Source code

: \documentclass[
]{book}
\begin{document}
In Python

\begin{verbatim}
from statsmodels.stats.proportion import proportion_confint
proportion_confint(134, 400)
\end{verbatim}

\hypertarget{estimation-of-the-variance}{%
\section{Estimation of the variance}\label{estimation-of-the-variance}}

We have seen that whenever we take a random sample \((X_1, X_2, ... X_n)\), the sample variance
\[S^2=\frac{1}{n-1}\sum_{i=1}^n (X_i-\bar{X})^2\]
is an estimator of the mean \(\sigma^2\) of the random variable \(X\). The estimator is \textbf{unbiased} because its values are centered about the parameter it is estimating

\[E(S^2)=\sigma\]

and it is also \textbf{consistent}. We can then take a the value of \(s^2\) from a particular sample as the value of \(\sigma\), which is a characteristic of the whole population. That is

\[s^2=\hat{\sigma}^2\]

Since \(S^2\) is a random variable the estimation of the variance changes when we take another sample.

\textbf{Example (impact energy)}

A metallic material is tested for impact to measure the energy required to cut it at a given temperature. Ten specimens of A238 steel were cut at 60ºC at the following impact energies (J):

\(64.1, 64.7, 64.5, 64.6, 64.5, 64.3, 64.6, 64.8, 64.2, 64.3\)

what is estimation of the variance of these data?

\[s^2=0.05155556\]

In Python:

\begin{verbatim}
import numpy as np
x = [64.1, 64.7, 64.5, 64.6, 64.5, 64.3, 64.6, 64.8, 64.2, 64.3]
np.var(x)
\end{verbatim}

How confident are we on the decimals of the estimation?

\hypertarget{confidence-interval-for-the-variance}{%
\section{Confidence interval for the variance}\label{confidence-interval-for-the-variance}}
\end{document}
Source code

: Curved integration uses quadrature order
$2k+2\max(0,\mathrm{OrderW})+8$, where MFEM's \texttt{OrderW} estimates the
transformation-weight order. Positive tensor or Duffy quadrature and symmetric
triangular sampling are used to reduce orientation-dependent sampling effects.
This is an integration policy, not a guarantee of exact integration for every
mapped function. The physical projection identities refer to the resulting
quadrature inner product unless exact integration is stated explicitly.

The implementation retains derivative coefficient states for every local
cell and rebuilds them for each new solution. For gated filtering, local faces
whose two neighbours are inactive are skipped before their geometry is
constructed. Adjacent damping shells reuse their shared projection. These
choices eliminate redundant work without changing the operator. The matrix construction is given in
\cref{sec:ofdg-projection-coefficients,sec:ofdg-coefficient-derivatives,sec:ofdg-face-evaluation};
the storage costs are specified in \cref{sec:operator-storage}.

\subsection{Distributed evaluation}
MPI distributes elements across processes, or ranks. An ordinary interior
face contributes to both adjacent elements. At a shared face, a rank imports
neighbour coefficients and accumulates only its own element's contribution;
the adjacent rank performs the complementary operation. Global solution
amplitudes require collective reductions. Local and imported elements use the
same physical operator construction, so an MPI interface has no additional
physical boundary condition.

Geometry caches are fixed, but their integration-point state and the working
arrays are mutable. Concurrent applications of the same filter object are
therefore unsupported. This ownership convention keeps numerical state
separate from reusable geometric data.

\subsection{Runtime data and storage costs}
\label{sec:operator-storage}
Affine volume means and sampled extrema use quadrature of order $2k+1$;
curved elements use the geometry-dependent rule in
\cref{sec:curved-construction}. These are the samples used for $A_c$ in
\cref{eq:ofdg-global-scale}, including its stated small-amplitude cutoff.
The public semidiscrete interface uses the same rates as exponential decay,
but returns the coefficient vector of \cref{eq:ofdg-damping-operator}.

--- The problem ---
Wherever the string "uses" appears in the data above, report the whole line.

--- Completed exercise ---
: Curved integration uses quadrature order
The public semidiscrete interface uses the same rates as exponential decay,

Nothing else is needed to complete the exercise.